_PROBLEM TO SOLVE_
Reproduce the entries shown below only from the line with "Um $\int_a^b f(g(x))" down to the line with "substituieren nicht vergessen.", keeping both end lines and copying each one exactly.

--- DATA FOR REVIEW ---

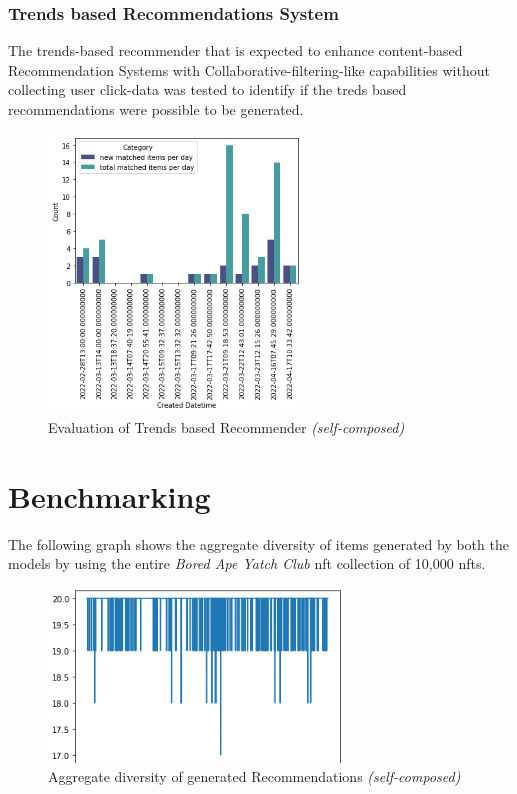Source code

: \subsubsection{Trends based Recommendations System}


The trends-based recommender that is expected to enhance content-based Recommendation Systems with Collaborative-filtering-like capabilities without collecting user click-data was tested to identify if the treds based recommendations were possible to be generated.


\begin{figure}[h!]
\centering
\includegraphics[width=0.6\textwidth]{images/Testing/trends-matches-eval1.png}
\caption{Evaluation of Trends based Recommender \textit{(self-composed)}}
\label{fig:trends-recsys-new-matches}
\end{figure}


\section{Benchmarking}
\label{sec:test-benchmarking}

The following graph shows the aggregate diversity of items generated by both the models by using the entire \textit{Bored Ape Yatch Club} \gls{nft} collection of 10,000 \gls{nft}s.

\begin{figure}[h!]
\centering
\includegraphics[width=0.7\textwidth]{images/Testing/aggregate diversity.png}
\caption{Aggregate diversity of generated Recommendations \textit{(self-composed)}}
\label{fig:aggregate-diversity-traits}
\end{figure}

---
--- DATA FOR REVIEW ---

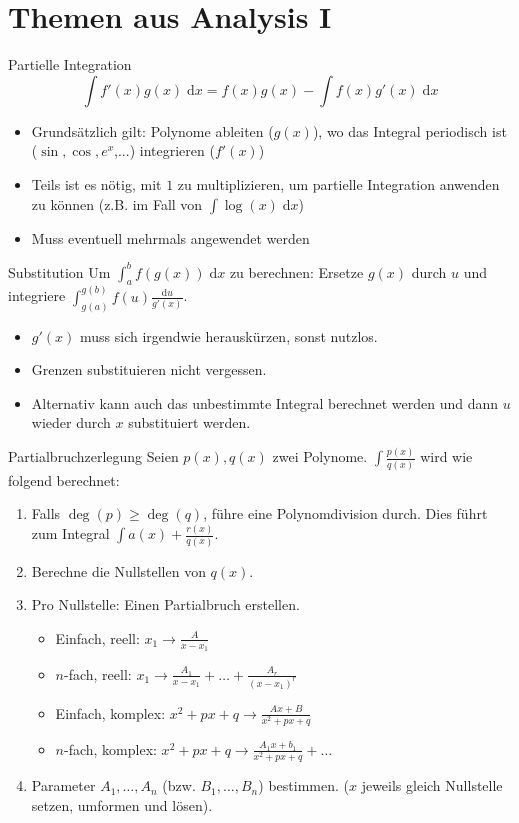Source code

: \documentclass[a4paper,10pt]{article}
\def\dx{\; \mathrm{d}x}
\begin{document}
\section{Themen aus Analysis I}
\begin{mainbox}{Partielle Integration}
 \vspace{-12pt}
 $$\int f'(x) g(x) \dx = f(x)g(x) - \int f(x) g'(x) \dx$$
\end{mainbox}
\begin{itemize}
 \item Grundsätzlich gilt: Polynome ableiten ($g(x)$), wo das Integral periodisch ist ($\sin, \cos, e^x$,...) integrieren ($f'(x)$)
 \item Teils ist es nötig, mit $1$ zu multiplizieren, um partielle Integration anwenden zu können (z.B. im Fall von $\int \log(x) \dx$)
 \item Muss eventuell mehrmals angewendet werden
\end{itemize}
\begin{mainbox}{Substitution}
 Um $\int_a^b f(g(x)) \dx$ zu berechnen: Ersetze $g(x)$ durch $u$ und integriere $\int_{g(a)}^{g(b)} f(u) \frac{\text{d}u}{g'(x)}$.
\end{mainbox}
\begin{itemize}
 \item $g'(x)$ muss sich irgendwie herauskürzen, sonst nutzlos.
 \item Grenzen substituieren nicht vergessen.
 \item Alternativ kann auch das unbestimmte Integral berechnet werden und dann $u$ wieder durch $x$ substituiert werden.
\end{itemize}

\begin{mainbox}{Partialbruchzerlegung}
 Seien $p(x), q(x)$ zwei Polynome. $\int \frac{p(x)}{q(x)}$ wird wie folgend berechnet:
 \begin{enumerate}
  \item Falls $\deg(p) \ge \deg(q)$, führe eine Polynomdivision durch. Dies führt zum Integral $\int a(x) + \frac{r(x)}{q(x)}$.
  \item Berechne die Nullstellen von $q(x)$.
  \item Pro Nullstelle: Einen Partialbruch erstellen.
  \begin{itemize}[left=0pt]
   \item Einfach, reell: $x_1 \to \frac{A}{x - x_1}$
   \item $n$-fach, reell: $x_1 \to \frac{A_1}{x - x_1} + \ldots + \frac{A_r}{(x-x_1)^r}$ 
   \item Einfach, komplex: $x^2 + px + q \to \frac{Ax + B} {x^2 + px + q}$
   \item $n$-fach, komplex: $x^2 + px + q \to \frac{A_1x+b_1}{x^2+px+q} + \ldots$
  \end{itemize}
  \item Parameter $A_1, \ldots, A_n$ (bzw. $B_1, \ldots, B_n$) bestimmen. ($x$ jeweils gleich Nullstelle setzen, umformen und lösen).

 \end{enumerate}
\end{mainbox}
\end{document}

---
--- DATA FOR REVIEW ---

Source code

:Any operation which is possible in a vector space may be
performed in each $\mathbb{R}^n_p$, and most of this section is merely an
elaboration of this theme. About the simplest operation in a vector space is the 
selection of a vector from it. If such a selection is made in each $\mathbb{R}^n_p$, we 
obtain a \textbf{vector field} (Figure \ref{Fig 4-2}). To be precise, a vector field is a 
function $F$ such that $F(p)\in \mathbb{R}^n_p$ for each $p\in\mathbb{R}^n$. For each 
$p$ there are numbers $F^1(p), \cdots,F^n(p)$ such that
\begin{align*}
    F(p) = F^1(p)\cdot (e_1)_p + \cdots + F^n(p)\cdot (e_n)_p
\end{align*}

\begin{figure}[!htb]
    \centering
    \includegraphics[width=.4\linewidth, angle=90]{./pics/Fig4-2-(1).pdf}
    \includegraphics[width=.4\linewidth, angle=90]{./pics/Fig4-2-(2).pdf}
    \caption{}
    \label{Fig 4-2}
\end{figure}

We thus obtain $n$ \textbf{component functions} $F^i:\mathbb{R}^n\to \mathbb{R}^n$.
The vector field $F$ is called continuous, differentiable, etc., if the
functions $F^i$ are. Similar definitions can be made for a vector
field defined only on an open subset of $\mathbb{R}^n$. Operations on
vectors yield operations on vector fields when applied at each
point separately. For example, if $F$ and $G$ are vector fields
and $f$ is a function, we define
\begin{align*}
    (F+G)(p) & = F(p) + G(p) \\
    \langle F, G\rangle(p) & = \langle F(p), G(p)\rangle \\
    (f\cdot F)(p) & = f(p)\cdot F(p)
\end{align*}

---

_YOUR SOLUTION_
 Um $\int_a^b f(g(x)) \dx$ zu berechnen: Ersetze $g(x)$ durch $u$ und integriere $\int_{g(a)}^{g(b)} f(u) \frac{\text{d}u}{g'(x)}$.
\end{mainbox}
\begin{itemize}
 \item $g'(x)$ muss sich irgendwie herauskürzen, sonst nutzlos.
 \item Grenzen substituieren nicht vergessen.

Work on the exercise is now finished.